Advanced oxidation processes (AOPs), using hydroxyl radicals (·OH), are one of the most effective methods for the destruction of organic pollutants in wastewater, and so have drawn much attention in an extensive range of studies.^1–3 Compared with the conventional homogeneous Fenton oxidation system, the activity and stability of heterogeneous catalysts under near neutral conditions are problems that need to be solved.^4–7 Regeneration of Fe(II) species is the rate-limiting step in catalytic cycling^4,8 and strategies which introduce oxidation–reduction pairs to lower the energy barrier have been proposed.^9–11 Though various zeolites have been used due to their acidity and hydrothermal stability,^12,13 tuning the chemical state of iron species in zeolite-based catalysts without affecting its dispersion is still a problem for their application.^14,15 Therefore, finding a way to optimize the physicochemical state of iron for preventing agglomeration is of great importance.

Up to now, many kinds of heterogeneous catalysts have been investigated in the effluent treatment.^3,4,16 Metals and metal oxides are the most direct and simplest multiphase catalysts, but they suffer from poor metal dispersion¹⁴ and catalyst recovery problem.¹⁷ Host–guest materials, like yolk–shell materials,^18–20 iron-supported catalyst,^11,21–23 iron-exchanged catalyst,^13,24 etc., have their special advantages in developing the synergetic effect between host and guest. However, iron-supported catalyst, prepared from impregnation, suffers from metal oxide agglomeration on ZSM-5 external surface¹⁴ or from the lower synergetic effect of ordered mesoporous materials²⁵ because of its lower adjustable acidity and hydrothermal stability. In the case of iron-exchanged catalyst, the amount of iron loading greatly depends on the Si/Al ratio of zeolite and low iron content is often obtained. Fortunately, FeZSM-5 obtained from hydrothermal synthesis can not only ensure the great dispersion of iron species but also maintain appropriate iron content. However, both framework iron and non-framework iron species of conventional FeZSM-5 have no satisfactory activity because higher Fe(III) species and lower Fe(II) species exist, which is not desirable for Fenton-like system.^8,20,26 Therefore, the direction for modification of FeZSM-5 is improve the content of Fe(II) species.

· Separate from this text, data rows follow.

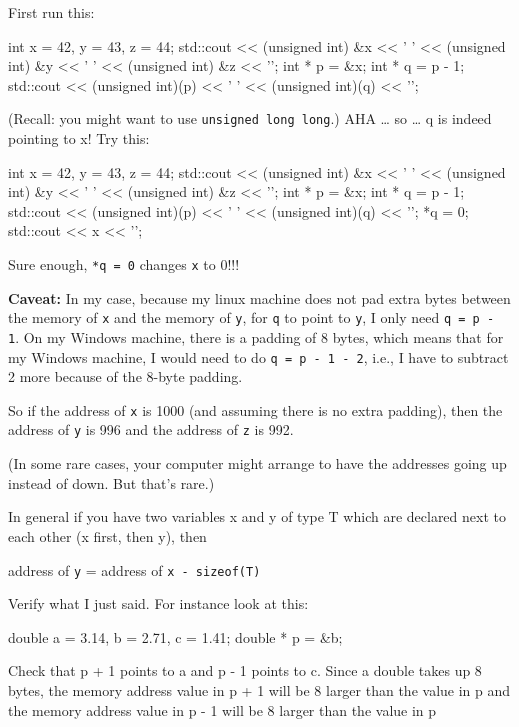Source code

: First run this:

\begin{consolethree}[escapeinside=||]
int x = 42, y = 43, z = 44;
std::cout << (unsigned int) &x << ' '
          << (unsigned int) &y << ' '
          << (unsigned int) &z << '\n';
int * p = &x;
int * q = p - 1;
std::cout << (unsigned int)(p) << ' '
          << (unsigned int)(q) << '\n';
\end{consolethree}

(Recall: you might want to use \texttt{unsigned long long}.) AHA \ldots{}
so \ldots{} q is indeed pointing to x! Try this:

\begin{consolethree}[escapeinside=||]
int x = 42, y = 43, z = 44;
std::cout << (unsigned int) &x << ' '
          << (unsigned int) &y << ' '
          << (unsigned int) &z << '\n';
int * p = &x;
int * q = p - 1;
std::cout << (unsigned int)(p) << ' '
          << (unsigned int)(q) << '\n';
*q = 0;
std::cout << x << '\n';
\end{consolethree}

Sure enough, \texttt{*q = 0} changes \texttt{x} to 0!!!

\textbf{Caveat:} In my case, because my linux machine does not pad extra
bytes between the memory of \texttt{x} and the memory of \texttt{y}, for
\texttt{q} to point to \texttt{y}, I only need \texttt{q = p - 1}. On my
Windows machine, there is a padding of 8 bytes, which means that for my
Windows machine, I would need to do \texttt{q = p - 1 - 2}, i.e., I have
to subtract 2 more because of the 8-byte padding.

So if the address of \texttt{x} is 1000 (and assuming there is no extra
padding), then the address of \texttt{y} is 996 and the address of
\texttt{z} is 992.

(In some rare cases, your computer might arrange to have the addresses
going up instead of down. But that's rare.)

In general if you have two variables x and y of type T which are
declared next to each other (x first, then y), then

address of \texttt{y} = address of \texttt{x - sizeof(T)}

\begin{ex}
Verify what I just said. For instance look at this:

\begin{consolethree}[escapeinside=||]
double a = 3.14, b = 2.71, c = 1.41;
double * p = &b;
\end{consolethree}

Check that p + 1 points to a and p - 1 points to c. Since a double
takes up 8 bytes, the memory address value in p + 1 will be 8 larger
than the value in p and the memory address value in p - 1 will be 8
larger than the value in p
\end{ex}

Reduction of Fe(III) using the thermal reduction effect of organics is a significant method to improve Fe(II) content. By H₂ temperature programmed reduction, Fe₃O₄ can be prepared from Fe₂O₃, but those Fe₃O₄ nanoparticles are easy to be oxidized in air. In contrast, organics such as ethylene glycol, polyethylene glycol, and polyvinyl pyrrole, play a very important role in reducing Fe³⁺ which is similar to H₂ in preparing Fe₃O₄ nanoparticles from Fe(III) salt.²⁷ More importantly, those organics can also stabilize the Fe₃O₄ from oxidation.²⁷ According to this idea, our previous work¹⁵ focused on introducing polyethyleneimine (PEI) to optimize the physicochemical properties of iron oxides. While in order to simplify the preparation process, a more facile strategy was developed in the present work.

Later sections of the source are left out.